• _WHAT IS BEING ASKED_: The answer must be an exact copy of every record.
*** Opening of EXERCISE MATERIAL ***
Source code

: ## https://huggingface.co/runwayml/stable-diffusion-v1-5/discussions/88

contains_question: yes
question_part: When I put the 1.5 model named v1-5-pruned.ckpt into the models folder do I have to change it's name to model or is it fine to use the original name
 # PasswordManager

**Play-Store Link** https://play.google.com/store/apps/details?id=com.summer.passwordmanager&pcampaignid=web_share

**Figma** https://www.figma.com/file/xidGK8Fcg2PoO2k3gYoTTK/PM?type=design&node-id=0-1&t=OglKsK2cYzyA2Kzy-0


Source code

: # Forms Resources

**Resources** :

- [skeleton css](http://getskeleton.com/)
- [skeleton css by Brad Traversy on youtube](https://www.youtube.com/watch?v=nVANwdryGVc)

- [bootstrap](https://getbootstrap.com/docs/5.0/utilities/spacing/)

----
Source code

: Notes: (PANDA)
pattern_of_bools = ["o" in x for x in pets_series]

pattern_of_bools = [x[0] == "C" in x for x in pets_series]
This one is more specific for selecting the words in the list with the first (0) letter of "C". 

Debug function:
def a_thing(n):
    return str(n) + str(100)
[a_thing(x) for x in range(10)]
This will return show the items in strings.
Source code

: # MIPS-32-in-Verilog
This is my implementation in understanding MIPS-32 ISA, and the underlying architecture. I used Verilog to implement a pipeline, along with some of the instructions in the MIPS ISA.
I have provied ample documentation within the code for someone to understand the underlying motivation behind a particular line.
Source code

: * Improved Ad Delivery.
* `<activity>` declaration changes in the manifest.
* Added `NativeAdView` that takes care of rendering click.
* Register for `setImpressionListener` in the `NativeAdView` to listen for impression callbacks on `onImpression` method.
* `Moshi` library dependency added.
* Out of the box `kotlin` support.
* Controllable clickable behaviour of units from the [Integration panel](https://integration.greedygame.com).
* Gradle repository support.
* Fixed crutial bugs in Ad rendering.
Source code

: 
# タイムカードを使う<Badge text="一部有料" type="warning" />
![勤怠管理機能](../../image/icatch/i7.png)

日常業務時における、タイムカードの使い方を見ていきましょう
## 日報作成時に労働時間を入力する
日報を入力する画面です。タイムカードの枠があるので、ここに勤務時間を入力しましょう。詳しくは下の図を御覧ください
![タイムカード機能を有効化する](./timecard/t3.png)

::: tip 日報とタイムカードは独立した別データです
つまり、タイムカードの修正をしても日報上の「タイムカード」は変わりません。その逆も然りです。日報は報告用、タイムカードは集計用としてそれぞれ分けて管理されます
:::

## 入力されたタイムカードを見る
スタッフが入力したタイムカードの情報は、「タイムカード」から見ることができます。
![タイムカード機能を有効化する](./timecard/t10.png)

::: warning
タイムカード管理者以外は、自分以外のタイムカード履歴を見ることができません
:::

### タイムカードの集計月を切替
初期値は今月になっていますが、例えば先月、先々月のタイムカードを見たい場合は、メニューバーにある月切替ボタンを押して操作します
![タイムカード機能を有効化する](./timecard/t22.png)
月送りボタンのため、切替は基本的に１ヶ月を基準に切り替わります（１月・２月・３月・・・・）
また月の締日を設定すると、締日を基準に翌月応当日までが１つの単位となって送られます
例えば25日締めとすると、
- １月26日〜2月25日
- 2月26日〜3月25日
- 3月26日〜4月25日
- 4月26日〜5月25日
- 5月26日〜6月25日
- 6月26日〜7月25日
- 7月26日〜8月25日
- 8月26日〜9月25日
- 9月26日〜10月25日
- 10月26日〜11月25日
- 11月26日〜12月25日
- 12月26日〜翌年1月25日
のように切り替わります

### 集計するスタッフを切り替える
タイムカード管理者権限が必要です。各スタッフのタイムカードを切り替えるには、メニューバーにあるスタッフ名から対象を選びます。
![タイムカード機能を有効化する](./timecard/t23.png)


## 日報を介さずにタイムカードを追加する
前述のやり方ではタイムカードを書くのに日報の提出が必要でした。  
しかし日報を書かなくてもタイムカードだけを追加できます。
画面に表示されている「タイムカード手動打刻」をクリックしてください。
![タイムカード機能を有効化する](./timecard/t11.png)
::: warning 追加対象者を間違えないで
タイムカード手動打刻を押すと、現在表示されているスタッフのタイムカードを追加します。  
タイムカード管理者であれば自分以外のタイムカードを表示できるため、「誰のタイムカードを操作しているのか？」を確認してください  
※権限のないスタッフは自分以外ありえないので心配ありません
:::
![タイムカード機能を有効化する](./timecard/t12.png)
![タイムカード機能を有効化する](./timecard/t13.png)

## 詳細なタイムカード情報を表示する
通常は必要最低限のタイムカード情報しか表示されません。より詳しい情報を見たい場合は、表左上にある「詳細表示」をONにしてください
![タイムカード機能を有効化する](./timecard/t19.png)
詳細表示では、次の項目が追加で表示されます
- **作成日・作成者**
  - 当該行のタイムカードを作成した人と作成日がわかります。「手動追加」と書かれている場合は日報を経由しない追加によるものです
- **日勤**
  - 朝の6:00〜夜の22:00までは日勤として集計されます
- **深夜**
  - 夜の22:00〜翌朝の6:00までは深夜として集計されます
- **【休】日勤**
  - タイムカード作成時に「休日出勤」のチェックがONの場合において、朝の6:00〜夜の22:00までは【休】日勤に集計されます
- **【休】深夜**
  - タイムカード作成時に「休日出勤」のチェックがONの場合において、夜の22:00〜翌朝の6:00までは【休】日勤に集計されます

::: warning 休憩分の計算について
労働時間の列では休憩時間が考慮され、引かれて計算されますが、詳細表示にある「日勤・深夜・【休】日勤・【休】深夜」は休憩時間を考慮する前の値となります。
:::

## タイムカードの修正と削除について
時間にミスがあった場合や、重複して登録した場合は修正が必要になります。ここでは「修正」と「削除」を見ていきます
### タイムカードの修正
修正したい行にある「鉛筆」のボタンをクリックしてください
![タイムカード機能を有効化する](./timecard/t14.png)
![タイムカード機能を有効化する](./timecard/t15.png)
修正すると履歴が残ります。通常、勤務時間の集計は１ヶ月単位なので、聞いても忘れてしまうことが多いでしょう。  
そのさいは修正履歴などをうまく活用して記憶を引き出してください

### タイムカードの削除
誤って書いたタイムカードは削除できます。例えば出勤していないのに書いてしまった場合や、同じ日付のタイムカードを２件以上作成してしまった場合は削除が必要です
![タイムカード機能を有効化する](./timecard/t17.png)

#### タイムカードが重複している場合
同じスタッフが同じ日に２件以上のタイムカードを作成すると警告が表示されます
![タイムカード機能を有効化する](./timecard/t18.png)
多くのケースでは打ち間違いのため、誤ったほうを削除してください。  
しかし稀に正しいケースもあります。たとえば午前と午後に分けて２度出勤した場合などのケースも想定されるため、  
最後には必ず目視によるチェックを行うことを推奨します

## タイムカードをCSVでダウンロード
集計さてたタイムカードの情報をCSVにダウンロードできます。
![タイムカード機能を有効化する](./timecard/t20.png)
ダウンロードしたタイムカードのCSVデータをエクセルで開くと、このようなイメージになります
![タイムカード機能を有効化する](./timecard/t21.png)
*** Close of EXERCISE MATERIAL ***
• _EXERCISE SOLUTION_:
Source code

: ## https://huggingface.co/runwayml/stable-diffusion-v1-5/discussions/88

contains_question: yes
question_part: When I put the 1.5 model named v1-5-pruned.ckpt into the models folder do I have to change it's name to model or is it fine to use the original name
 # PasswordManager

**Play-Store Link** https://play.google.com/store/apps/details?id=com.summer.passwordmanager&pcampaignid=web_share

**Figma** https://www.figma.com/file/xidGK8Fcg2PoO2k3gYoTTK/PM?type=design&node-id=0-1&t=OglKsK2cYzyA2Kzy-0


Source code

: # Forms Resources

**Resources** :

- [skeleton css](http://getskeleton.com/)
- [skeleton css by Brad Traversy on youtube](https://www.youtube.com/watch?v=nVANwdryGVc)

- [bootstrap](https://getbootstrap.com/docs/5.0/utilities/spacing/)

----
Source code

: Notes: (PANDA)
pattern_of_bools = ["o" in x for x in pets_series]

pattern_of_bools = [x[0] == "C" in x for x in pets_series]
This one is more specific for selecting the words in the list with the first (0) letter of "C". 

Debug function:
def a_thing(n):
    return str(n) + str(100)
[a_thing(x) for x in range(10)]
This will return show the items in strings.
Source code

: # MIPS-32-in-Verilog
This is my implementation in understanding MIPS-32 ISA, and the underlying architecture. I used Verilog to implement a pipeline, along with some of the instructions in the MIPS ISA.
I have provied ample documentation within the code for someone to understand the underlying motivation behind a particular line.
Source code

: * Improved Ad Delivery.
* `<activity>` declaration changes in the manifest.
* Added `NativeAdView` that takes care of rendering click.
* Register for `setImpressionListener` in the `NativeAdView` to listen for impression callbacks on `onImpression` method.
* `Moshi` library dependency added.
* Out of the box `kotlin` support.
* Controllable clickable behaviour of units from the [Integration panel](https://integration.greedygame.com).
* Gradle repository support.
* Fixed crutial bugs in Ad rendering.
Source code

: 
# タイムカードを使う<Badge text="一部有料" type="warning" />
![勤怠管理機能](../../image/icatch/i7.png)

日常業務時における、タイムカードの使い方を見ていきましょう
## 日報作成時に労働時間を入力する
日報を入力する画面です。タイムカードの枠があるので、ここに勤務時間を入力しましょう。詳しくは下の図を御覧ください
![タイムカード機能を有効化する](./timecard/t3.png)

::: tip 日報とタイムカードは独立した別データです
つまり、タイムカードの修正をしても日報上の「タイムカード」は変わりません。その逆も然りです。日報は報告用、タイムカードは集計用としてそれぞれ分けて管理されます
:::

## 入力されたタイムカードを見る
スタッフが入力したタイムカードの情報は、「タイムカード」から見ることができます。
![タイムカード機能を有効化する](./timecard/t10.png)

::: warning
タイムカード管理者以外は、自分以外のタイムカード履歴を見ることができません
:::

### タイムカードの集計月を切替
初期値は今月になっていますが、例えば先月、先々月のタイムカードを見たい場合は、メニューバーにある月切替ボタンを押して操作します
![タイムカード機能を有効化する](./timecard/t22.png)
月送りボタンのため、切替は基本的に１ヶ月を基準に切り替わります（１月・２月・３月・・・・）
また月の締日を設定すると、締日を基準に翌月応当日までが１つの単位となって送られます
例えば25日締めとすると、
- １月26日〜2月25日
- 2月26日〜3月25日
- 3月26日〜4月25日
- 4月26日〜5月25日
- 5月26日〜6月25日
- 6月26日〜7月25日
- 7月26日〜8月25日
- 8月26日〜9月25日
- 9月26日〜10月25日
- 10月26日〜11月25日
- 11月26日〜12月25日
- 12月26日〜翌年1月25日
のように切り替わります

### 集計するスタッフを切り替える
タイムカード管理者権限が必要です。各スタッフのタイムカードを切り替えるには、メニューバーにあるスタッフ名から対象を選びます。
![タイムカード機能を有効化する](./timecard/t23.png)


## 日報を介さずにタイムカードを追加する
前述のやり方ではタイムカードを書くのに日報の提出が必要でした。  
しかし日報を書かなくてもタイムカードだけを追加できます。
画面に表示されている「タイムカード手動打刻」をクリックしてください。
![タイムカード機能を有効化する](./timecard/t11.png)
::: warning 追加対象者を間違えないで
タイムカード手動打刻を押すと、現在表示されているスタッフのタイムカードを追加します。  
タイムカード管理者であれば自分以外のタイムカードを表示できるため、「誰のタイムカードを操作しているのか？」を確認してください  
※権限のないスタッフは自分以外ありえないので心配ありません
:::
![タイムカード機能を有効化する](./timecard/t12.png)
![タイムカード機能を有効化する](./timecard/t13.png)

## 詳細なタイムカード情報を表示する
通常は必要最低限のタイムカード情報しか表示されません。より詳しい情報を見たい場合は、表左上にある「詳細表示」をONにしてください
![タイムカード機能を有効化する](./timecard/t19.png)
詳細表示では、次の項目が追加で表示されます
- **作成日・作成者**
  - 当該行のタイムカードを作成した人と作成日がわかります。「手動追加」と書かれている場合は日報を経由しない追加によるものです
- **日勤**
  - 朝の6:00〜夜の22:00までは日勤として集計されます
- **深夜**
  - 夜の22:00〜翌朝の6:00までは深夜として集計されます
- **【休】日勤**
  - タイムカード作成時に「休日出勤」のチェックがONの場合において、朝の6:00〜夜の22:00までは【休】日勤に集計されます
- **【休】深夜**
  - タイムカード作成時に「休日出勤」のチェックがONの場合において、夜の22:00〜翌朝の6:00までは【休】日勤に集計されます

::: warning 休憩分の計算について
労働時間の列では休憩時間が考慮され、引かれて計算されますが、詳細表示にある「日勤・深夜・【休】日勤・【休】深夜」は休憩時間を考慮する前の値となります。
:::

## タイムカードの修正と削除について
時間にミスがあった場合や、重複して登録した場合は修正が必要になります。ここでは「修正」と「削除」を見ていきます
### タイムカードの修正
修正したい行にある「鉛筆」のボタンをクリックしてください
![タイムカード機能を有効化する](./timecard/t14.png)
![タイムカード機能を有効化する](./timecard/t15.png)
修正すると履歴が残ります。通常、勤務時間の集計は１ヶ月単位なので、聞いても忘れてしまうことが多いでしょう。  
そのさいは修正履歴などをうまく活用して記憶を引き出してください

### タイムカードの削除
誤って書いたタイムカードは削除できます。例えば出勤していないのに書いてしまった場合や、同じ日付のタイムカードを２件以上作成してしまった場合は削除が必要です
![タイムカード機能を有効化する](./timecard/t17.png)

#### タイムカードが重複している場合
同じスタッフが同じ日に２件以上のタイムカードを作成すると警告が表示されます
![タイムカード機能を有効化する](./timecard/t18.png)
多くのケースでは打ち間違いのため、誤ったほうを削除してください。  
しかし稀に正しいケースもあります。たとえば午前と午後に分けて２度出勤した場合などのケースも想定されるため、  
最後には必ず目視によるチェックを行うことを推奨します

## タイムカードをCSVでダウンロード
集計さてたタイムカードの情報をCSVにダウンロードできます。
![タイムカード機能を有効化する](./timecard/t20.png)
ダウンロードしたタイムカードのCSVデータをエクセルで開くと、このようなイメージになります
![タイムカード機能を有効化する](./timecard/t21.png)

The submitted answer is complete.